» **WORK REQUEST**
Retype only what runs from the first line of the records to the line with "- Additional information", inclusive, and no pictures.

Pictures paired with source code
+===+

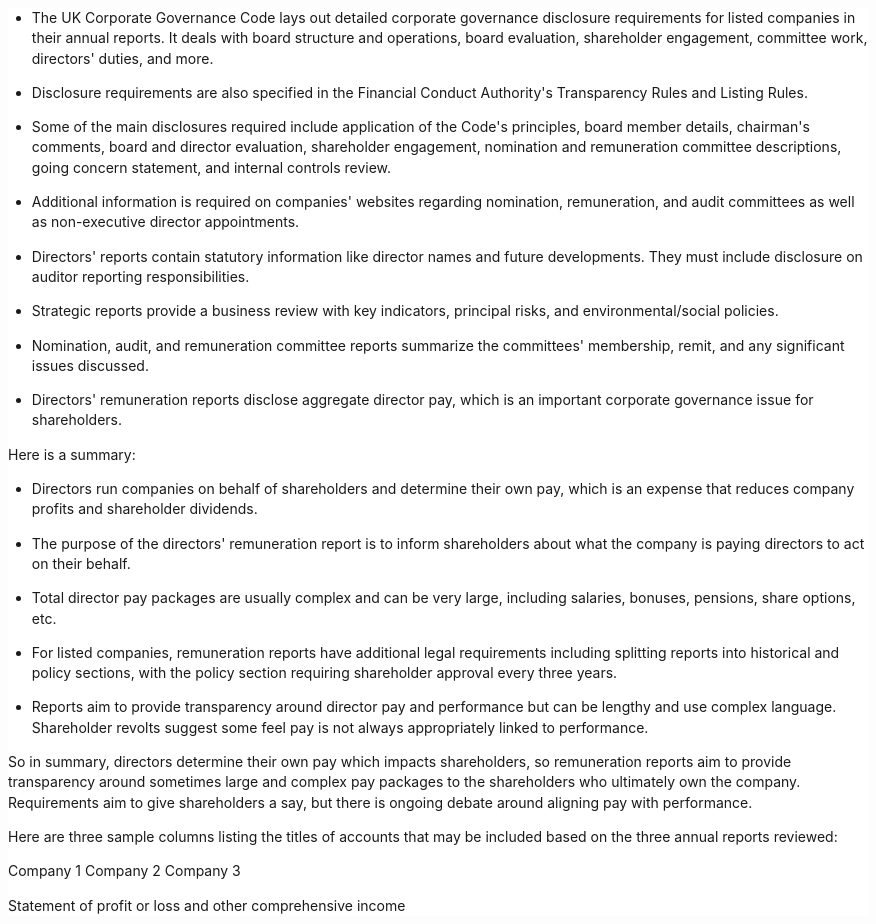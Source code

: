 - The UK Corporate Governance Code lays out detailed corporate governance disclosure requirements for listed companies in their annual reports. It deals with board structure and operations, board evaluation, shareholder engagement, committee work, directors' duties, and more. 

- Disclosure requirements are also specified in the Financial Conduct Authority's Transparency Rules and Listing Rules. 

- Some of the main disclosures required include application of the Code's principles, board member details, chairman's comments, board and director evaluation, shareholder engagement, nomination and remuneration committee descriptions, going concern statement, and internal controls review.

- Additional information is required on companies' websites regarding nomination, remuneration, and audit committees as well as non-executive director appointments. 

- Directors' reports contain statutory information like director names and future developments. They must include disclosure on auditor reporting responsibilities. 

- Strategic reports provide a business review with key indicators, principal risks, and environmental/social policies. 

- Nomination, audit, and remuneration committee reports summarize the committees' membership, remit, and any significant issues discussed.

- Directors' remuneration reports disclose aggregate director pay, which is an important corporate governance issue for shareholders.

 Here is a summary:

- Directors run companies on behalf of shareholders and determine their own pay, which is an expense that reduces company profits and shareholder dividends. 

- The purpose of the directors' remuneration report is to inform shareholders about what the company is paying directors to act on their behalf. 

- Total director pay packages are usually complex and can be very large, including salaries, bonuses, pensions, share options, etc.

- For listed companies, remuneration reports have additional legal requirements including splitting reports into historical and policy sections, with the policy section requiring shareholder approval every three years.

- Reports aim to provide transparency around director pay and performance but can be lengthy and use complex language. Shareholder revolts suggest some feel pay is not always appropriately linked to performance.

So in summary, directors determine their own pay which impacts shareholders, so remuneration reports aim to provide transparency around sometimes large and complex pay packages to the shareholders who ultimately own the company. Requirements aim to give shareholders a say, but there is ongoing debate around aligning pay with performance.

 Here are three sample columns listing the titles of accounts that may be included based on the three annual reports reviewed:

Company 1 Company 2 Company 3

Statement of profit or loss 
and other comprehensive 
income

+===+

» **FINISHED TASK**
Source code

: - The UK Corporate Governance Code lays out detailed corporate governance disclosure requirements for listed companies in their annual reports. It deals with board structure and operations, board evaluation, shareholder engagement, committee work, directors' duties, and more. 

- Disclosure requirements are also specified in the Financial Conduct Authority's Transparency Rules and Listing Rules. 

- Some of the main disclosures required include application of the Code's principles, board member details, chairman's comments, board and director evaluation, shareholder engagement, nomination and remuneration committee descriptions, going concern statement, and internal controls review.

- Additional information is required on companies' websites regarding nomination, remuneration, and audit committees as well as non-executive director appointments. 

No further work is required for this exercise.